DX11 - Need to lock and unlock constant buffer every time you update it?

Graphics and GPU Programming Programming DX11 C++ PC

Started by mister345 December 01, 2017 04:26 AM

7 comments, last by SoldierOfLight 6 years, 4 months ago

Author

December 01, 2017 04:26 AM

While considering how to optimize my DirectX11 graphics engine, I noticed that it is mapping and unmapping (locking and unlocking) the D3D11_MAPPED_SUBRESOURCE many times to write to different constant buffers. Some shader have 10 or more contant buffers, for camera position, light direction, clip plane, texture translation, fog info, and many other things that need to be passed from the CPU to GPU.

I was wondering if all the mapping and unmapping might be the reason why my engine is running horribly slow, and is there any way around this? What is the correct way to do it?

(Refer to LightShaderClass::SetShaderParameters() function, line 401 onward to see all the mapping/unmapping).

https://github.com/mister51213/DirectX11Engine/blob/WaterShader/DirectX11Engine/LightShaderClass.cpp

I feel like I might be doing something obviously wrong and wasteful that could be fixed with a simple reorganization, but dont know enough about DX11 to know how. Any tips would be much appreciated, thanks.

Hodgman

52,717

December 01, 2017 04:47 AM

8 minutes ago, mister345 said:

I was wondering if all the mapping and unmapping might be the reason why my engine is running horribly slow

Don't wonder. Measure. You cannot optimize without being able to actually collect stats on your execution times. Add some timers to your code and measure where your CPU time is being spent.

Your code is pretty standard. I map over 100 cbuffers per frame in my game sometimes and still manage to run at 200fps, so it's not something to be too afraid of. Are you calling this once per frame, or once for each object? You could try using less cbuffers -- e.g. you could merge all those variables (camera, clipping, lights) into a single cbuffer.

There's one thing to watch out for, mentioned in the docs:

Quote
Don't read from a subresource mapped for writing

When you pass D3D11_MAP_WRITE, D3D11_MAP_WRITE_DISCARD, or D3D11_MAP_WRITE_NO_OVERWRITE to the MapType parameter, you must ensure that your app does not read the subresource data to which the pData member of D3D11_MAPPED_SUBRESOURCE points because doing so can cause a significant performance penalty.
Note
Even the following C++ code can read from memory and trigger the performance penalty because the code can expand to the following x86 assembly code.

C++ code:
*((int*)MappedResource.pData) = 0;
x86 assembly code:
AND DWORD PTR [EAX],0

To avoid this, the safest thing to do is to write into your own temporary structure on the stack, and then memcpy it into the mapped data.

. 22 Racing Series .

mister345

Author

December 01, 2017 05:31 AM

44 minutes ago, Hodgman said:

Don't wonder. Measure. You cannot optimize without being able to actually collect stats on your execution times. Add some timers to your code and measure where your CPU time is being spent.
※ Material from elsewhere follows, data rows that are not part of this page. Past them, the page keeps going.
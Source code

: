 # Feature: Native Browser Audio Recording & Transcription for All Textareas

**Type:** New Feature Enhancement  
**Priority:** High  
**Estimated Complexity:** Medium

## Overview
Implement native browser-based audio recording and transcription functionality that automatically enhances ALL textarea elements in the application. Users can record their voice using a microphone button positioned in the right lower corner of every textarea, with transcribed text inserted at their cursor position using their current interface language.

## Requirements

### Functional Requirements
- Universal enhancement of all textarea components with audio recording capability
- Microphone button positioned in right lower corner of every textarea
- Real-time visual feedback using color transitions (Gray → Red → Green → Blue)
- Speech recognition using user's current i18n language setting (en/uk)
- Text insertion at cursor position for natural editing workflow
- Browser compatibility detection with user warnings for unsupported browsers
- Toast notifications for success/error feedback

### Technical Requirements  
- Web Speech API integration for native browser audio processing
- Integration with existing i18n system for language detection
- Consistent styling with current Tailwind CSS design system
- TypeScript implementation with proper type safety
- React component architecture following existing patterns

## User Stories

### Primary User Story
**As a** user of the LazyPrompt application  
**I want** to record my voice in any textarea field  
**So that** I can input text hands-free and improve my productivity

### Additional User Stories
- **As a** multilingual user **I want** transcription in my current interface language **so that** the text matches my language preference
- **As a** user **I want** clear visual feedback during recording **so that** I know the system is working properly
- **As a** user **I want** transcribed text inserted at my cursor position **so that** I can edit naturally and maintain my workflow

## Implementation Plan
Your code is pretty standard. I map over 100 cbuffers per frame in my game sometimes and still manage to run at 200fps, so it's not something to be too afraid of. Are you calling this once per frame, or once for each object? You could try using less cbuffers -- e.g. you could merge all those variables (camera, clipping, lights) into a single cbuffer.

There's one thing to watch out for, mentioned in the docs:

To avoid this, the safest thing to do is to write into your own temporary structure on the stack, and then memcpy it into the mapped data.
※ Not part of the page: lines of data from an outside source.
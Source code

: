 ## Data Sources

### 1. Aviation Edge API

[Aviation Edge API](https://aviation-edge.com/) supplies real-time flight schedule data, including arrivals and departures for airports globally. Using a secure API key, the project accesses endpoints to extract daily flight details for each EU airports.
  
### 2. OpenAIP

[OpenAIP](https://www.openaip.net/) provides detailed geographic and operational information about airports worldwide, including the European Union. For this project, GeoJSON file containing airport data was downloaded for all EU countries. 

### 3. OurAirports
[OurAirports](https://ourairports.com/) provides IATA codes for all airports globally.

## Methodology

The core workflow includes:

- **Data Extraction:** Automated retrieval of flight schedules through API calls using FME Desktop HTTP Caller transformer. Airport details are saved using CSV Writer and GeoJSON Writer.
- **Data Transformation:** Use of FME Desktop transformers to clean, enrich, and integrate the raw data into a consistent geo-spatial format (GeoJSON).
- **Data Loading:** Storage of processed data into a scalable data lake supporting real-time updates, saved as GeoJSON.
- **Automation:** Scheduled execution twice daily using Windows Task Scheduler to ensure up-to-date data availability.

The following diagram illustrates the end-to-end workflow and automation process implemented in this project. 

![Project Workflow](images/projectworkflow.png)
Thank you so much for your insights. I intend to write a proper profiler, but since time is extremely limited, might you give me some tips on low hanging fruit that would yield quick performance increases?

Currently, I'm not using SIMD (XMVECTOR... functions/types) but rather XMFLOAT3s and 4s and XMLoadFloat.... functions for everything. If I can only choose one to optimize (restructuing all the cbuffers into one big cbuffer, or changing all the XMFLOAT...s into XMVECTORs), which will make a bigger performance difference? Thanks again.

turanszkij

545

December 01, 2017 08:43 AM

3 hours ago, mister345 said:

Thank you so much for your insights. I intend to write a proper profiler, but since time is extremely limited, might you give me some tips on low hanging fruit that would yield quick performance increases?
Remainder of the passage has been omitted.